Requirement –
Copying exactly, give the lines in the material below from the one with "sequencing in health" to the one with "D. Yu, D.M.", ends included, and nothing besides.

Stored data –
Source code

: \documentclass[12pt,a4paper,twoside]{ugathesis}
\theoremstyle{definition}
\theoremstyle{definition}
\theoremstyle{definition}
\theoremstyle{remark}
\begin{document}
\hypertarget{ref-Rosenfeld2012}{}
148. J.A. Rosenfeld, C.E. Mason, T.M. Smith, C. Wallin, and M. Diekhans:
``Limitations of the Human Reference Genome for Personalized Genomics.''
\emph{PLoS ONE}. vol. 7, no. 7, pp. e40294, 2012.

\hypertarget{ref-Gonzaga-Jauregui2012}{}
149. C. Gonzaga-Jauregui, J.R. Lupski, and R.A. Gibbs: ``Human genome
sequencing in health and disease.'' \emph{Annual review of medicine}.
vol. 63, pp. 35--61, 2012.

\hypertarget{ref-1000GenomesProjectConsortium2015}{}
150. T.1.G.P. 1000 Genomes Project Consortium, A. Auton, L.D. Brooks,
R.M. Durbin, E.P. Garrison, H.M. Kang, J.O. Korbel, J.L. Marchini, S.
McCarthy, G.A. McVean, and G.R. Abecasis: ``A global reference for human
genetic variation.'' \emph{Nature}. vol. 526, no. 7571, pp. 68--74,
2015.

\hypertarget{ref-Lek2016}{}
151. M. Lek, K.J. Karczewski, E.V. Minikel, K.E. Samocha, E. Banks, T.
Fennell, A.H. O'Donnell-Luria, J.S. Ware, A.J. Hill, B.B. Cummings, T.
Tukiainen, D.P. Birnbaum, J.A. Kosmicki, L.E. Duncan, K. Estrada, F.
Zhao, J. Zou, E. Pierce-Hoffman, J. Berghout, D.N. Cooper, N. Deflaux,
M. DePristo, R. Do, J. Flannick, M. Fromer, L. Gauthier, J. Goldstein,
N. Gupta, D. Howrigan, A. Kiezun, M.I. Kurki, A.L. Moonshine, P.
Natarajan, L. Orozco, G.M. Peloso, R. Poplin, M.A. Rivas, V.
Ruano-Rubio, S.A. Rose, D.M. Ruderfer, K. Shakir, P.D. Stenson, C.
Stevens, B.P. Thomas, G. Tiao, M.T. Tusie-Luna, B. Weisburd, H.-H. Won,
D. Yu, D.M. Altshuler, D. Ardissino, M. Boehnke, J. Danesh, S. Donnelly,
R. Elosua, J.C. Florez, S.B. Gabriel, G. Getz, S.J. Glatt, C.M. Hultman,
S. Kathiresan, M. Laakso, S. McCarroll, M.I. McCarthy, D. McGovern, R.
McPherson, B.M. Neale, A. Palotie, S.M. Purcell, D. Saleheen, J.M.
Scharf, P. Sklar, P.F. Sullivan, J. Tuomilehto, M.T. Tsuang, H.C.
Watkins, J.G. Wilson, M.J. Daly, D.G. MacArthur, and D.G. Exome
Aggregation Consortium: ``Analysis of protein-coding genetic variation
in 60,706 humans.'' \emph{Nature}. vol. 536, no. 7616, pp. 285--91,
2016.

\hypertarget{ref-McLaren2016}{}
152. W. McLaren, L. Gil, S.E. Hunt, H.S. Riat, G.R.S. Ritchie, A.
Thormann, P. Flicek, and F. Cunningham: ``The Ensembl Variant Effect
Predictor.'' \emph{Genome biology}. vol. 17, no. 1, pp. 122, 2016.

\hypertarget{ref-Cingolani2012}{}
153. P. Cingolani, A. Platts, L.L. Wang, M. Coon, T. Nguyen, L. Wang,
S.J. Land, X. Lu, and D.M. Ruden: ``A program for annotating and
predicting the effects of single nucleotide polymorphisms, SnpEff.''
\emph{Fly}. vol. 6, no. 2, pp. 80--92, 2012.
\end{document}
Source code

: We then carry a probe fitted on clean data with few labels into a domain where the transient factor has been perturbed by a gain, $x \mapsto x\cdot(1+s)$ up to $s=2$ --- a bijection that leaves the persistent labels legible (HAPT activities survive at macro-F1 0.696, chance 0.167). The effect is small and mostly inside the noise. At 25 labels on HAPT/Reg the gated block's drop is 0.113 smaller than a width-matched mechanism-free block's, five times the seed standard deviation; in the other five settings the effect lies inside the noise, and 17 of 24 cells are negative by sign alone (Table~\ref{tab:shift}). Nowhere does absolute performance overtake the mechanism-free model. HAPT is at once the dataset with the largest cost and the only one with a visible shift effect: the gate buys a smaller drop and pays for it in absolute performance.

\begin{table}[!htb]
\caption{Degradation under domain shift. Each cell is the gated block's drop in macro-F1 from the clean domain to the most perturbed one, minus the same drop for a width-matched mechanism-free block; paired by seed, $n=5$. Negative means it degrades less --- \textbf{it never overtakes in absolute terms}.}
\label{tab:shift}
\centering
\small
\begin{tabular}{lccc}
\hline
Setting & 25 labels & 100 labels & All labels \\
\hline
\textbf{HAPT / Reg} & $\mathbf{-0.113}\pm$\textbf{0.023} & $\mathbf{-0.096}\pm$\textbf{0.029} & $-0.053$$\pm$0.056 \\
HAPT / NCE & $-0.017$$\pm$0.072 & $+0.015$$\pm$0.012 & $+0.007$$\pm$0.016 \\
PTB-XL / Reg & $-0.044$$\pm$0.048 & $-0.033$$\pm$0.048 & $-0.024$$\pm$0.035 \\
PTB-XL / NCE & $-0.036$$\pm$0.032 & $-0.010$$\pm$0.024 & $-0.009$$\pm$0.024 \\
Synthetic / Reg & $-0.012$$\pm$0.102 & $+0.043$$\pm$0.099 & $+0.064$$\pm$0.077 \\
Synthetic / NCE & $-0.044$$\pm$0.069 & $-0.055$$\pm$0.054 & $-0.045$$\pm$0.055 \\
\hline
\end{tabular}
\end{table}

Exercise output –
sequencing in health and disease.'' \emph{Annual review of medicine}.
vol. 63, pp. 35--61, 2012.

\hypertarget{ref-1000GenomesProjectConsortium2015}{}
150. T.1.G.P. 1000 Genomes Project Consortium, A. Auton, L.D. Brooks,
R.M. Durbin, E.P. Garrison, H.M. Kang, J.O. Korbel, J.L. Marchini, S.
McCarthy, G.A. McVean, and G.R. Abecasis: ``A global reference for human
genetic variation.'' \emph{Nature}. vol. 526, no. 7571, pp. 68--74,
2015.

\hypertarget{ref-Lek2016}{}
151. M. Lek, K.J. Karczewski, E.V. Minikel, K.E. Samocha, E. Banks, T.
Fennell, A.H. O'Donnell-Luria, J.S. Ware, A.J. Hill, B.B. Cummings, T.
Tukiainen, D.P. Birnbaum, J.A. Kosmicki, L.E. Duncan, K. Estrada, F.
Zhao, J. Zou, E. Pierce-Hoffman, J. Berghout, D.N. Cooper, N. Deflaux,
M. DePristo, R. Do, J. Flannick, M. Fromer, L. Gauthier, J. Goldstein,
N. Gupta, D. Howrigan, A. Kiezun, M.I. Kurki, A.L. Moonshine, P.
Natarajan, L. Orozco, G.M. Peloso, R. Poplin, M.A. Rivas, V.
Ruano-Rubio, S.A. Rose, D.M. Ruderfer, K. Shakir, P.D. Stenson, C.
Stevens, B.P. Thomas, G. Tiao, M.T. Tusie-Luna, B. Weisburd, H.-H. Won,
D. Yu, D.M. Altshuler, D. Ardissino, M. Boehnke, J. Danesh, S. Donnelly,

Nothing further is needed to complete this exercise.